**Assignment:** From the records below, transcribe exactly the lines that begin at the line with "technologies. These generally" and end at the line with "time of your visit).", both included.

**Data:**
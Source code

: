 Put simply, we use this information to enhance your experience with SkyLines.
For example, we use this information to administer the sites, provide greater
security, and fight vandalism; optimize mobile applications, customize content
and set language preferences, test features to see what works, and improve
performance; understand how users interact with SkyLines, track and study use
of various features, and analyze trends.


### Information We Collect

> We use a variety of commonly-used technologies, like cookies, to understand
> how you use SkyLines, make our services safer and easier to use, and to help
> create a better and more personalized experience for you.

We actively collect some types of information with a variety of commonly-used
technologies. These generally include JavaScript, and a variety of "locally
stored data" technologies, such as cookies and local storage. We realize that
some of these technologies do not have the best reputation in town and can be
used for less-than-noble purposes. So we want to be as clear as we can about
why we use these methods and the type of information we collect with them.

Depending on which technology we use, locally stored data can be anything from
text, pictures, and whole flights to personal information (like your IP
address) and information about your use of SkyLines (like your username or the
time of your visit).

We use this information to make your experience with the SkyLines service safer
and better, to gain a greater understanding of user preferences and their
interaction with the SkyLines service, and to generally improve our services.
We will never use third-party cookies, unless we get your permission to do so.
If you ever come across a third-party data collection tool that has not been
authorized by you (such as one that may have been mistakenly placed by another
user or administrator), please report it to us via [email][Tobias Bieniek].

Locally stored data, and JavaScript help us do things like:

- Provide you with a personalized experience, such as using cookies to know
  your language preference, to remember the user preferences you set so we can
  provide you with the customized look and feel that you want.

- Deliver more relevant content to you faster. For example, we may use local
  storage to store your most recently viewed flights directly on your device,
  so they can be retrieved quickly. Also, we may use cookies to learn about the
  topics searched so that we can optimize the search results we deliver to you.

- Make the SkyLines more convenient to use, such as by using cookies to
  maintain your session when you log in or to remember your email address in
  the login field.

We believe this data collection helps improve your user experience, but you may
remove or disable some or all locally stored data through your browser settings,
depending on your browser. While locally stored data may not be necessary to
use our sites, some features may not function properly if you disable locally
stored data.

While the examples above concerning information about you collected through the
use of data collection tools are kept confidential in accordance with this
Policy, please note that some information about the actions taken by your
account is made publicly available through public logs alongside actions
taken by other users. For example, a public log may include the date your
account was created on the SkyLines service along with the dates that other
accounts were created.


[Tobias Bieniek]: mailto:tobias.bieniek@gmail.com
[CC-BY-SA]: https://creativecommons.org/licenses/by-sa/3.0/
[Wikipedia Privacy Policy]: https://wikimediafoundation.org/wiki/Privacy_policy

**Output for this task:**
technologies. These generally include JavaScript, and a variety of "locally
stored data" technologies, such as cookies and local storage. We realize that
some of these technologies do not have the best reputation in town and can be
used for less-than-noble purposes. So we want to be as clear as we can about
why we use these methods and the type of information we collect with them.

Depending on which technology we use, locally stored data can be anything from
text, pictures, and whole flights to personal information (like your IP
address) and information about your use of SkyLines (like your username or the
time of your visit).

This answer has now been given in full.